L'ultima esondazione di una serie infinita, la numero 118 del Seveso in meno di mezzo secolo, è avvenuta il 31 ottobre scorso e ha mandato in tilt tutta l'area che da Niguarda scende fino a piazzale Lagosta, coinvolgendo pure l'Isola e la stazione Garibaldi. Strade come fiumi, cantine allagate, traffico completamente in tilt, residenti e commercianti costretti per l'ennesima volta ad armarsi di spazzoloni per tirar via acqua e fango.

La vasca in funzione

Ora, a meno di due mesi da quell'alluvione che ha provocato decine di milioni di euro di danni, la vasca del Parco Nord, parte di un sistema di quattro invasi, è pronta: il bacino al confine tra Milano e Bresso è oggi un laghetto artificiale con acqua di falda e uccelli acquatici, ma è pronto in caso di piene a diventare l'ombrello protettivo della metropoli con i suoi 250mila metri cubi di volume. "La vasca c'è", afferma l'assessore alla Sicurezza Marco Granelli. Un progetto concepito nel 2014 e che ora arriva a una prima decisiva svolta. "L'opera affidata al Comune di Milano e Metropolitana Milanese è pronta e funziona", aggiunge l'esponente della Giunta Sala.
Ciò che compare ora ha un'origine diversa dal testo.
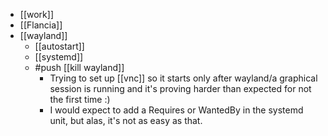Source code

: - [[work]]
- [[Flancia]]
- [[wayland]]
  - [[autostart]]
  - [[systemd]]
  - #push [[kill wayland]]
    - Trying to set up [[vnc]] so it starts only after wayland/a graphical session is running and it's proving harder than expected for not the first time :)
    - I would expect to add a Requires or WantedBy in the systemd unit, but alas, it's not as easy as that. 
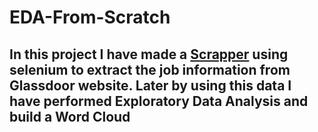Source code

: # EDA-From-Scratch
## In this project I have made a [Scrapper](https://github.com/Ansari786d/Glassdore-Scrapper-Using-Selenium) using selenium to extract the job information from Glassdoor website. Later by using this data I have performed Exploratory Data Analysis and build a Word Cloud


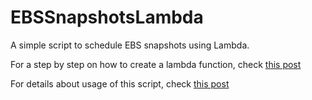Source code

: # EBSSnapshotsLambda
A simple script to schedule EBS snapshots using Lambda.

For a step by step on how to create a lambda function, check [this post](http://blog.powerupcloud.com/2016/02/07/aws-inventory-details-in-csv-using-lambda/)

For details about usage of this script, check [this post](http://blog.powerupcloud.com/2016/02/15/automate-ebs-snapshots-using-lambda-function/)
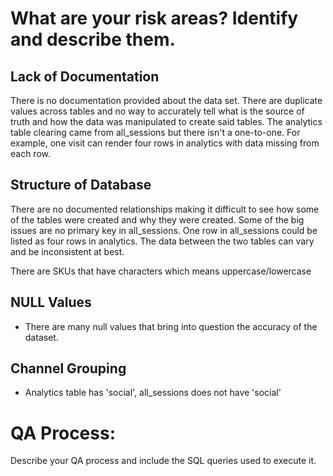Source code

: # What are your risk areas? Identify and describe them.

## Lack of Documentation
There is no documentation provided about the data set. There are duplicate values across tables and no way to accurately tell what is the source of truth and how the data was manipulated to create said tables. The analytics table clearing came from all_sessions but there isn't a one-to-one. For example, one visit can render four rows in analytics with data missing from each row. 
## Structure of Database
There are no documented relationships making it difficult to see how some of the tables were created and why they were created. 
Some of the big issues are no primary key in all_sessions. One row in all_sessions could be listed as four rows in analytics. The data between the two tables can vary and be inconsistent at best. 

There are SKUs that have characters which means uppercase/lowercase  

## NULL Values
* There are many null values that bring into question the accuracy of the dataset.
## Channel Grouping 
* Analytics table has 'social', all_sessions does not have 'social'
# QA Process:
Describe your QA process and include the SQL queries used to execute it.
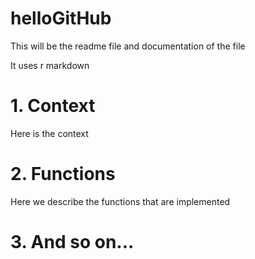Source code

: helloGitHub
===========

This will be the readme file and documentation of the file

It uses r markdown

# 1. Context

Here is the context

# 2. Functions

Here we describe the functions that are implemented

# 3. And so on...




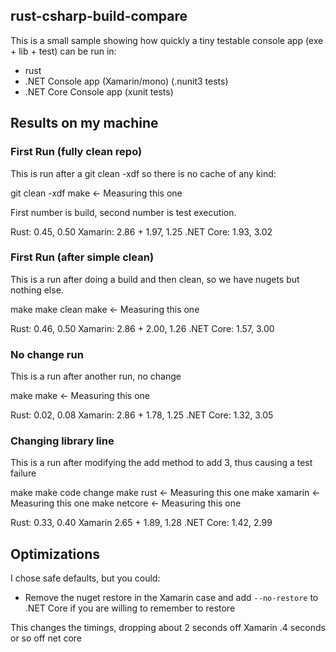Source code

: ## rust-csharp-build-compare

This is a small sample showing how quickly a tiny testable console app (exe + lib + test) can be run in:

- rust
- .NET Console app (Xamarin/mono) (.nunit3 tests)
- .NET Core Console app (xunit tests)


## Results on my machine

### First Run (fully clean repo)

This is run after a git clean -xdf so there is no cache of any kind:

git clean -xdf
make <- Measuring this one

First number is build, second number is test execution.

Rust: 0.45, 0.50
Xamarin: 2.86 + 1.97, 1.25
.NET Core: 1.93, 3.02

### First Run (after simple clean)

This is a run after doing a build and then clean, so we have nugets but nothing else.

make
make clean
make <- Measuring this one

Rust: 0.46, 0.50
Xamarin: 2.86 + 2.00, 1.26
.NET Core: 1.57, 3.00

### No change run

This is a run after another run, no change

make
make <- Measuring this one

Rust: 0.02, 0.08
Xamarin: 2.86 + 1.78, 1.25
.NET Core: 1.32, 3.05

### Changing library line

This is a run after modifying the add method to add 3, thus causing a test failure

make
make code change
make rust <- Measuring this one
make xamarin <- Measuring this one
make netcore <- Measuring this one

Rust: 0.33, 0.40
Xamarin 2.65 + 1.89, 1.28
.NET Core: 1.42, 2.99


## Optimizations

I chose safe defaults, but you could:

- Remove the nuget restore in the Xamarin case and add `--no-restore` to .NET Core if you are willing to remember to restore

This changes the timings, dropping about 2 seconds off Xamarin .4 seconds or so off net core

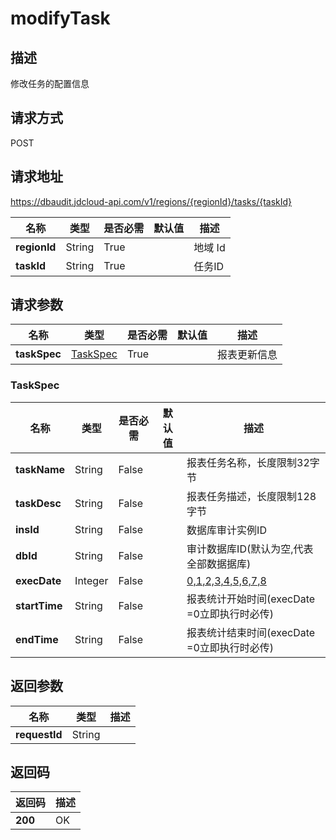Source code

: # modifyTask


## 描述
修改任务的配置信息

## 请求方式
POST

## 请求地址
https://dbaudit.jdcloud-api.com/v1/regions/{regionId}/tasks/{taskId}

|名称|类型|是否必需|默认值|描述|
|---|---|---|---|---|
|**regionId**|String|True| |地域 Id|
|**taskId**|String|True| |任务ID|

## 请求参数
|名称|类型|是否必需|默认值|描述|
|---|---|---|---|---|
|**taskSpec**|[TaskSpec](modifytask#taskspec)|True| |报表更新信息|

### <div id="taskspec">TaskSpec</div>
|名称|类型|是否必需|默认值|描述|
|---|---|---|---|---|
|**taskName**|String|False| |报表任务名称，长度限制32字节|
|**taskDesc**|String|False| |报表任务描述，长度限制128字节|
|**insId**|String|False| |数据库审计实例ID|
|**dbId**|String|False| |审计数据库ID(默认为空,代表全部数据据库)|
|**execDate**|Integer|False| |[0,1,2,3,4,5,6,7,8](0:立即实行,1-7为每周特定日期执行,8为每天执行)|
|**startTime**|String|False| |报表统计开始时间(execDate =0立即执行时必传)|
|**endTime**|String|False| |报表统计结束时间(execDate =0立即执行时必传)|

## 返回参数
|名称|类型|描述|
|---|---|---|
|**requestId**|String| |


## 返回码
|返回码|描述|
|---|---|
|**200**|OK|
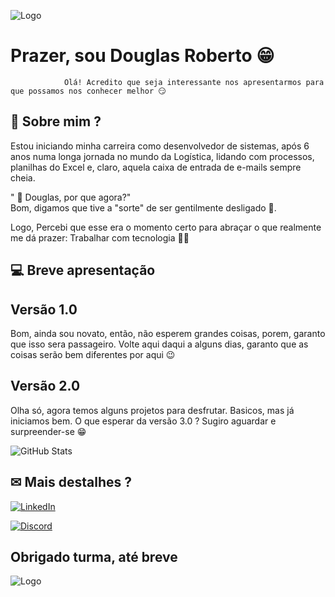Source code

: ![Logo](https://gartic.com.br/imgs/mural/ib/iblurrycake/doug-funny.png)

# Prazer, sou Douglas Roberto 😁

                Olá! Acredito que seja interessante nos apresentarmos para que possamos nos conhecer melhor 😏


## 🚀 Sobre mim ? 
Estou iniciando minha carreira como desenvolvedor de sistemas, após 6 anos numa longa jornada no mundo da Logística, lidando com processos, planilhas do Excel e, claro, aquela caixa de entrada de e-mails sempre cheia. 

" 🤔 Douglas, por que agora?"  
Bom, digamos que tive a "sorte" de ser gentilmente desligado 🤭.

Logo, Percebi que esse era o momento certo para abraçar o que realmente me dá prazer: Trabalhar com tecnologia 👨‍💻

## 💻 Breve apresentação

## Versão 1.0
Bom, ainda sou novato, então, não esperem grandes coisas, porem, garanto que isso sera passageiro. Volte aqui daqui a alguns dias, garanto que as coisas serão bem diferentes por aqui 😉

## Versão 2.0
Olha só, agora temos alguns projetos para desfrutar. Basicos, mas já iniciamos bem. O que esperar da versão 3.0 ?
Sugiro aguardar e surpreender-se 😁

![GitHub Stats](https://github-readme-stats.vercel.app/api?username=kokadal&theme=transparent&bg_color=000&border_color=30A3DC&show_icons=true&icon_color=30A3DC&title_color=E94D5F&text_color=FFF)



##  ✉ Mais destalhes ?

[![LinkedIn](https://img.shields.io/badge/LinkedIn-0077B5?style=for-the-badge&logo=linkedin&logoColor=white)](https://www.linkedin.com/in/douglas-oliveira-roberto-1a80672b0?utm_source=share&utm_campaign=share_via&utm_content=profile&utm_medium=ios_app/)

[![Discord](https://img.shields.io/badge/Discord-7289DA?style=for-the-badge&logo=discord&logoColor=white)](https://discord.com/channels/doug.roberth/)

## Obrigado turma, até breve 

![Logo](https://media4.giphy.com/media/v1.Y2lkPTc5MGI3NjExdHhjMWNlcG5iNzN1eTBmbG9qc3FpMW9jZDU4c3dkdGliMzkxdWk2MiZlcD12MV9pbnRlcm5hbF9naWZfYnlfaWQmY3Q9Zw/l4Epg9yH2Ljv1jBaE/giphy.gif)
Per capire l'importanza di questo bacino, basta dire che se fosse stata attiva il 31 ottobre avrebbe dimezzato la durata dell'esondazione da sei a tre ore.

Come funzionerà

In caso di allerta meteo, i tecnici inizieranno a movimentare due gruppi di paratoie. Quelle che sono montate sopra il corso normale del fiume verranno abbassate per "strozzare" la piena e indirizzare l'acqua in eccesso verso il bacino; allo stesso tempo, quelle montate all'imbocco della vasca verranno spalancate per far entrare l'acqua fino a un massimo di 250mila metri cubi. Ad allerta terminata, l'acqua verrà reimmessa nel Seveso. Poi partiranno i lavori di ripulitura del fondo dal fango che si depositerà, con mezzi che spazzeranno la base di cemento prima di riempire nuovamente l'invaso con acqua di falda.

I numeri

Dal 1975 a oggi, il torrente che viene giù dal monte Sasso e che si inabissa sotto la città in via Ornato è fuoriuscito dal tratto tombinato con una media di due volte e mezza all'anno; solo tra il 2010 e il 2023, è accaduto più di venti volte, con il picco delle sei esondazioni del 2014.

Il piano anti-piene

Il progetto prevede la realizzazione di altri tre invasi, parte di un piano complessivo da 142 milioni di euro, di cui 112 finanziati dal Governo, 20 dal Comune di Milano e 10 dalla Regione; senza dimenticare gli altri 23 investiti da Palazzo Lombardia per il potenziamento del canale scolmatore di nord-ovest (quello che parte dal Seveso tra Paderno Dugnano e Palazzolo) e i 7,6 milioni arrivati dallo Stato nel 2019 per consolidare il Redefossi (il canale sotterraneo dove viene confluita l’acqua del Seveso a Milano). Complessivamente, più di 170 milioni di euro per progetti che faticano a concretizzarsi.

Il cronoprogramma

Detto della vasca di Bresso, restano gli altri tre invasi da completare a Senago, Lentate e Paderno Dugnano. Quando entreranno in funzione? Secondo l'ultimo cronoprogramma, comunicato lo scorso 15 settembre dalla Regione, "la vasca di Senago entrerà in esercizio nella primavera del 2024". Per quella di Lentate sul Seveso l’intervento è stato avviato, e per quanto riguarda l’ultima, a Paderno Dugnano, è in corso la progettazione.